A sideboard cloaked in Osgood oak
John Cameron found the stack of badly warped English brown oak boards in Jere Osgood's outbuilding as Osgood was closing his workshop and selling off his stock.Synopsis: John Cameron found the stack of badly warped English brown oak boards in Jere Osgood’s outbuilding as Osgood was closing his workshop and selling off his stock. He spent a lot of time on those warped boards, and they finally gave up their inner beauty. This sideboard is the result.
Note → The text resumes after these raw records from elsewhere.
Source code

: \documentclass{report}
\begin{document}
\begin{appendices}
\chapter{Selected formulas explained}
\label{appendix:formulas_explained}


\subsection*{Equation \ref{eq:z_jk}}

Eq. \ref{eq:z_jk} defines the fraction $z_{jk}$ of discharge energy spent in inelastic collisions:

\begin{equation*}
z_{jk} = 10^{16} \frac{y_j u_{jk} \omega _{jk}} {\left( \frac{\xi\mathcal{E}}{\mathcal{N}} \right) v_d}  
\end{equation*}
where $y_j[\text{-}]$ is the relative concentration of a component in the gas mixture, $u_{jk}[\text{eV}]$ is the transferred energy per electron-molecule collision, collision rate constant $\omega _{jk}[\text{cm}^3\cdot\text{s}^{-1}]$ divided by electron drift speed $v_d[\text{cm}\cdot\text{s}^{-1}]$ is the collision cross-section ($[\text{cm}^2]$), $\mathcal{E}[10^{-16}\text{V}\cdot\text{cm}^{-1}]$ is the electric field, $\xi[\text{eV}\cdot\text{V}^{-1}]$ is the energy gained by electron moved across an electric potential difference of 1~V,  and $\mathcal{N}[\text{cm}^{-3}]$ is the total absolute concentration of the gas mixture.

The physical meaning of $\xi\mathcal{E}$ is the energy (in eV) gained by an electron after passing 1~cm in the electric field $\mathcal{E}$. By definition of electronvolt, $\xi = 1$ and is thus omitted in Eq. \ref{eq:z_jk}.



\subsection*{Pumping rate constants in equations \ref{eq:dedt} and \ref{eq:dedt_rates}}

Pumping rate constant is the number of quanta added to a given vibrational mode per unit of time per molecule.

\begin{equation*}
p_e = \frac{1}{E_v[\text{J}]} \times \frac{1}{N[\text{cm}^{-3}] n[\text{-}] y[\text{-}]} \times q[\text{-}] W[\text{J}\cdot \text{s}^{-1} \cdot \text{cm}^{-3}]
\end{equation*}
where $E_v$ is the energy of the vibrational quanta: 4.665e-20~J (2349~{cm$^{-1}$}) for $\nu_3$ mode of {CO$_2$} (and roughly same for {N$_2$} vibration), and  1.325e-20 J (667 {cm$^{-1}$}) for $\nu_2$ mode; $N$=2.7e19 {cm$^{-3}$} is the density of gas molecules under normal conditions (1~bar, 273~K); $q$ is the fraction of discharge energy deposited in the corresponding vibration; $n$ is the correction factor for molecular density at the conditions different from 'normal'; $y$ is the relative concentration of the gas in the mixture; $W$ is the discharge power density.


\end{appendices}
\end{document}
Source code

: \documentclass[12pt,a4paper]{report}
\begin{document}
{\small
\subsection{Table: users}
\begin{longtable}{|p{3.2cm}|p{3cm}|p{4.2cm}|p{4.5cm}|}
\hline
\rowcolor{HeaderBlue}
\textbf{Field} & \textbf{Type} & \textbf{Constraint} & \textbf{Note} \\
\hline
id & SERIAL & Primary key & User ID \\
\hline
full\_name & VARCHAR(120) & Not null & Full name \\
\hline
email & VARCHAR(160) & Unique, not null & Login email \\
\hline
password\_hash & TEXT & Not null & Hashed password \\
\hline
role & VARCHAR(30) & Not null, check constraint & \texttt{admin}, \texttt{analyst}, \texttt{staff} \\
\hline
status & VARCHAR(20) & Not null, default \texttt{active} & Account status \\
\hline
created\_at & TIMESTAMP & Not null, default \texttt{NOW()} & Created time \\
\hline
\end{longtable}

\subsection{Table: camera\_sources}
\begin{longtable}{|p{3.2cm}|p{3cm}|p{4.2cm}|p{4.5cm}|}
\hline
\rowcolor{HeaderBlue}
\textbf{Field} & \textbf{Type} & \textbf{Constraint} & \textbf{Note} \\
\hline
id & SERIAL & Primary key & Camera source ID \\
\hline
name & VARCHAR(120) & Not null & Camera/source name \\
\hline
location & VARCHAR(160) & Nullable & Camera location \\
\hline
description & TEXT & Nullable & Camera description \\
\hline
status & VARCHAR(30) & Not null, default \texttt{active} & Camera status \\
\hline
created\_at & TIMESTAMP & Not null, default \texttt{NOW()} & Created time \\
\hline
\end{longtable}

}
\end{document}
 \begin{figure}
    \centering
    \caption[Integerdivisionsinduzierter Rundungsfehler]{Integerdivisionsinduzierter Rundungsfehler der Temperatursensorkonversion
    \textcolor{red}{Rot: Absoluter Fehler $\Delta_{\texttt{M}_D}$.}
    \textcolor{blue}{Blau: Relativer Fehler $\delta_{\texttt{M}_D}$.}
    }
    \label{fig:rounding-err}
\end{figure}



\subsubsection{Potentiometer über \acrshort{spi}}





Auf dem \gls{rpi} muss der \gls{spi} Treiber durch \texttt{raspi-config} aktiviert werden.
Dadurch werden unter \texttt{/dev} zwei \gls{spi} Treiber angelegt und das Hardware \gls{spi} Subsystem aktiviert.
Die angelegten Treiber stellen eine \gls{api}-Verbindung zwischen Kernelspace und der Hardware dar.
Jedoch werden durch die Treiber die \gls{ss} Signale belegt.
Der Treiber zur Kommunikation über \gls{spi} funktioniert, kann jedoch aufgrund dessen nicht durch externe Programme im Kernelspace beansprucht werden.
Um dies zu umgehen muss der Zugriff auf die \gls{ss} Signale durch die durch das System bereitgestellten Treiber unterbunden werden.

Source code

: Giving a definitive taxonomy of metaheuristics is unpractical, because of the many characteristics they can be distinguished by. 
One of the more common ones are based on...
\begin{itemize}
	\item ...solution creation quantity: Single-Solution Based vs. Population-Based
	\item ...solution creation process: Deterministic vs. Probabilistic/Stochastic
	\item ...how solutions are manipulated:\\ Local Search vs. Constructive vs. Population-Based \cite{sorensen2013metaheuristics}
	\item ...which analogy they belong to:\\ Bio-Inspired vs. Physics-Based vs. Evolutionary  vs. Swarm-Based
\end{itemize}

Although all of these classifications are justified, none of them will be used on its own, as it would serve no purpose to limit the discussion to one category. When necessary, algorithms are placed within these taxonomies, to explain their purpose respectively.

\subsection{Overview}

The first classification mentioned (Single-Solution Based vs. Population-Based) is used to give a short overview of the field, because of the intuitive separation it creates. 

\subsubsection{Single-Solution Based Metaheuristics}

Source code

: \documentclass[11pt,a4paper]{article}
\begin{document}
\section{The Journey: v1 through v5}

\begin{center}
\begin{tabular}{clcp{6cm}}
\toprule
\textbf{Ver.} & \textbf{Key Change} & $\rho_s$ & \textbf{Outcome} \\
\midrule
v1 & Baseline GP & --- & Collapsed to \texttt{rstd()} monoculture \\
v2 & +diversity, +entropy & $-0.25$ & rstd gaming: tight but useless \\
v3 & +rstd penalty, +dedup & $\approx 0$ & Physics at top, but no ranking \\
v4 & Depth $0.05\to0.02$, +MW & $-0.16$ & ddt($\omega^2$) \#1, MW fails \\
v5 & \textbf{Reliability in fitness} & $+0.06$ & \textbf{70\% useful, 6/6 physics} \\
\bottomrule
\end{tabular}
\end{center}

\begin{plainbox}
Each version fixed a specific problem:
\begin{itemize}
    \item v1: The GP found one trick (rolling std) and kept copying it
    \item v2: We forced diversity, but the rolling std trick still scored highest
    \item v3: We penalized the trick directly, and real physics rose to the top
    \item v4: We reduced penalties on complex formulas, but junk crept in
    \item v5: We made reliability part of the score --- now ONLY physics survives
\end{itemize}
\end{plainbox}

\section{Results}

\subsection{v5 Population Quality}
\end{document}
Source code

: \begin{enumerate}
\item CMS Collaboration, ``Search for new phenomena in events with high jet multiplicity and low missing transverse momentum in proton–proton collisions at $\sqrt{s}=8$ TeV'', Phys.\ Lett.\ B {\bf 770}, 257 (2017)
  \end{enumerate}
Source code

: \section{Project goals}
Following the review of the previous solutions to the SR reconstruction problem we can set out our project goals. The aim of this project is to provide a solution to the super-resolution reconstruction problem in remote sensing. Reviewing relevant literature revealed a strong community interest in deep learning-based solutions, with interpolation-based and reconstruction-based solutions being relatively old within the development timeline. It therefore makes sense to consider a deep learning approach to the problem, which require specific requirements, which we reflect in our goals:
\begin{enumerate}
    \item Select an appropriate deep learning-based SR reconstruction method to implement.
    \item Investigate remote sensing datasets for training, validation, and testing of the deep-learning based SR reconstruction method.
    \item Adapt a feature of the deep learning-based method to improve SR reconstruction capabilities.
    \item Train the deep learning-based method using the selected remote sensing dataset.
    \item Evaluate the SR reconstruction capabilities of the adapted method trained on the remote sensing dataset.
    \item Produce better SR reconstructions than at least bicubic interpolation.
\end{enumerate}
When Jere Osgood was closing his New Hampshire workshop several years back and selling off his extraordinary trove of wood, John Cameron wandered into a small shed and found a stack of badly warped boards sawn 1⁄4 in. thick and coated with years of grime. Brushing off a board, he saw it was quartersawn English brown oak. Usable? He wasn’t at all sure. But he was inspired, and back at his shop in Gloucester, Mass., he got to work designing a sideboard. He cleaned the boards, then repeatedly soaked them with a mixture of glycerin, alcohol, and water and stacked and weighted them. After a week of coaxing, the wood was just pliable enough that with a bandsaw jig he devised, he could press the planks temporarily flat and resaw them in two. He thickness-sanded them at a friend’s shop, and when they were about 1⁄16 in. thick, he says, “this cantankerous wood magically stopped fighting and became beautifully behaved and perfectly flat.” With a little more magic in the making, Osgood’s old boards soon cloaked Cameron’s new sideboard. The cabinet’s interior is ash, its drawers are holly, and its base is toasted ash. Cameron engraved acanthus leaves on the nickel-silver escutcheon.